------ MATERIALS PROVIDED
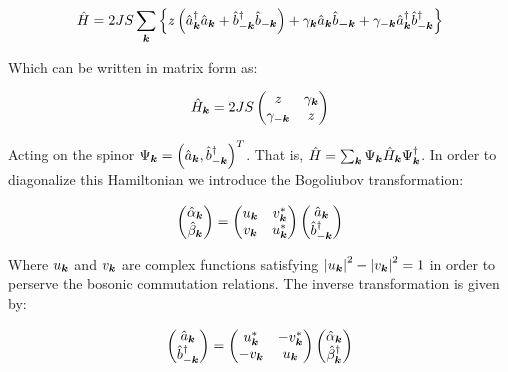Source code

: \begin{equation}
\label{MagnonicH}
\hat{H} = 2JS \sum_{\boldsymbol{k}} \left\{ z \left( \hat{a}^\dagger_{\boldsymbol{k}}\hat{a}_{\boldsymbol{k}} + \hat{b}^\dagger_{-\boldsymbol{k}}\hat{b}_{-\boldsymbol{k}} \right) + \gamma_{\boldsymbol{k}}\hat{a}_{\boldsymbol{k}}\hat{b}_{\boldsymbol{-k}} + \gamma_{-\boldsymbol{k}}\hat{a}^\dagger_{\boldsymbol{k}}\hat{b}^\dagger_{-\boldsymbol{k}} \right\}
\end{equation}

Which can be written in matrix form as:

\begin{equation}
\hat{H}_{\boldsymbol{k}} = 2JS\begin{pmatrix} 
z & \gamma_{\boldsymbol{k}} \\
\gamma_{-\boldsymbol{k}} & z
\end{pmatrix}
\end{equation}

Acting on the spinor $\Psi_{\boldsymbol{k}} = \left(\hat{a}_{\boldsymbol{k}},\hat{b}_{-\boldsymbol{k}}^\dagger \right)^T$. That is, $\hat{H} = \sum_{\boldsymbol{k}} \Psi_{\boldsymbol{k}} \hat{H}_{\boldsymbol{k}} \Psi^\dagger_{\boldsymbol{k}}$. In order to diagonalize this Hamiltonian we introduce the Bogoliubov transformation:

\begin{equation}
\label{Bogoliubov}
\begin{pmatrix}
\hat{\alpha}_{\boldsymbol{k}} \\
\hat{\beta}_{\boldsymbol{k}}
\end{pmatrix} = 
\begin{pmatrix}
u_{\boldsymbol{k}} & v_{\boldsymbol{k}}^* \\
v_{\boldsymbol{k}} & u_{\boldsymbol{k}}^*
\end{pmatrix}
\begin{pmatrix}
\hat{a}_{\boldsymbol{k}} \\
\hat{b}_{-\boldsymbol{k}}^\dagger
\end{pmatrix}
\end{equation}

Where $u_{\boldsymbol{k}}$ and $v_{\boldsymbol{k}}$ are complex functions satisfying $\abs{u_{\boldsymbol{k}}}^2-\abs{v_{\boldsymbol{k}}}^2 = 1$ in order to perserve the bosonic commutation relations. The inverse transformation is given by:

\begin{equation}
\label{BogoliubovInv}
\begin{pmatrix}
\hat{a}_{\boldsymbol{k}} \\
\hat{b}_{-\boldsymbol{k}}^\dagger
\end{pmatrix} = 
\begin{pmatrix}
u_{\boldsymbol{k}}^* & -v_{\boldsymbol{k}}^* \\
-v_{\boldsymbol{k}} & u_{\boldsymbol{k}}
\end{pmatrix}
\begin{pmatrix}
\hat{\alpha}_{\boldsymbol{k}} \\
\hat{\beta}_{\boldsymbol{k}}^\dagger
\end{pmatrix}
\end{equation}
------------
------ MATERIALS PROVIDED
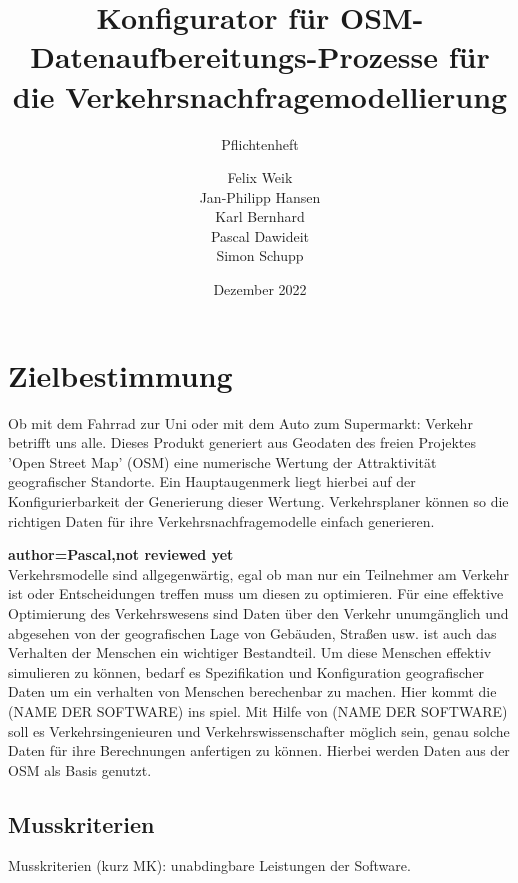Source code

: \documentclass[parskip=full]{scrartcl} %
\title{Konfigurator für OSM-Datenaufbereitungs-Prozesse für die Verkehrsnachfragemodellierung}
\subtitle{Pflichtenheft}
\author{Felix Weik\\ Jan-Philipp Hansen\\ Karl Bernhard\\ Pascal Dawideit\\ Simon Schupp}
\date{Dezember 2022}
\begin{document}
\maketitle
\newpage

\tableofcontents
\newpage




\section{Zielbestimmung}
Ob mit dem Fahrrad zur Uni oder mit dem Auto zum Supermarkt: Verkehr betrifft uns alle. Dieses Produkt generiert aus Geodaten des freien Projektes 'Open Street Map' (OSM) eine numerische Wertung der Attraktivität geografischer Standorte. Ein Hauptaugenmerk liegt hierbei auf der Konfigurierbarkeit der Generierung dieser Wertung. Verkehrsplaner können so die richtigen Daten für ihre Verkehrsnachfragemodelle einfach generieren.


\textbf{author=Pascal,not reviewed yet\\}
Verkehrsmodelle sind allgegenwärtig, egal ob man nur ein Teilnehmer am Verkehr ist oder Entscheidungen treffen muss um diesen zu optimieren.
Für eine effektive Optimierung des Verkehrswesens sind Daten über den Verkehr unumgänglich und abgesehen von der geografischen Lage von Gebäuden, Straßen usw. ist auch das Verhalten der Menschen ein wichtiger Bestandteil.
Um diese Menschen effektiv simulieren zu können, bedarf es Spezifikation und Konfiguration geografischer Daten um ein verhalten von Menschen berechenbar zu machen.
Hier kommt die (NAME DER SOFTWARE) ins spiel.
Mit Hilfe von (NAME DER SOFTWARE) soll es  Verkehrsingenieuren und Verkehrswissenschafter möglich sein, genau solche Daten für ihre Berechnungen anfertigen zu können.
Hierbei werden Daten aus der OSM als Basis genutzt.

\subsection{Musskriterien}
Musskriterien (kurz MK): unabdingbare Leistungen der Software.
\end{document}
------------
- [PROBLEM TO WORK ON] Every line that holds the word "geografischer" should be copied from the records.

- [RESPONSE TO THIS TASK]
Ob mit dem Fahrrad zur Uni oder mit dem Auto zum Supermarkt: Verkehr betrifft uns alle. Dieses Produkt generiert aus Geodaten des freien Projektes 'Open Street Map' (OSM) eine numerische Wertung der Attraktivität geografischer Standorte. Ein Hauptaugenmerk liegt hierbei auf der Konfigurierbarkeit der Generierung dieser Wertung. Verkehrsplaner können so die richtigen Daten für ihre Verkehrsnachfragemodelle einfach generieren.
Um diese Menschen effektiv simulieren zu können, bedarf es Spezifikation und Konfiguration geografischer Daten um ein verhalten von Menschen berechenbar zu machen.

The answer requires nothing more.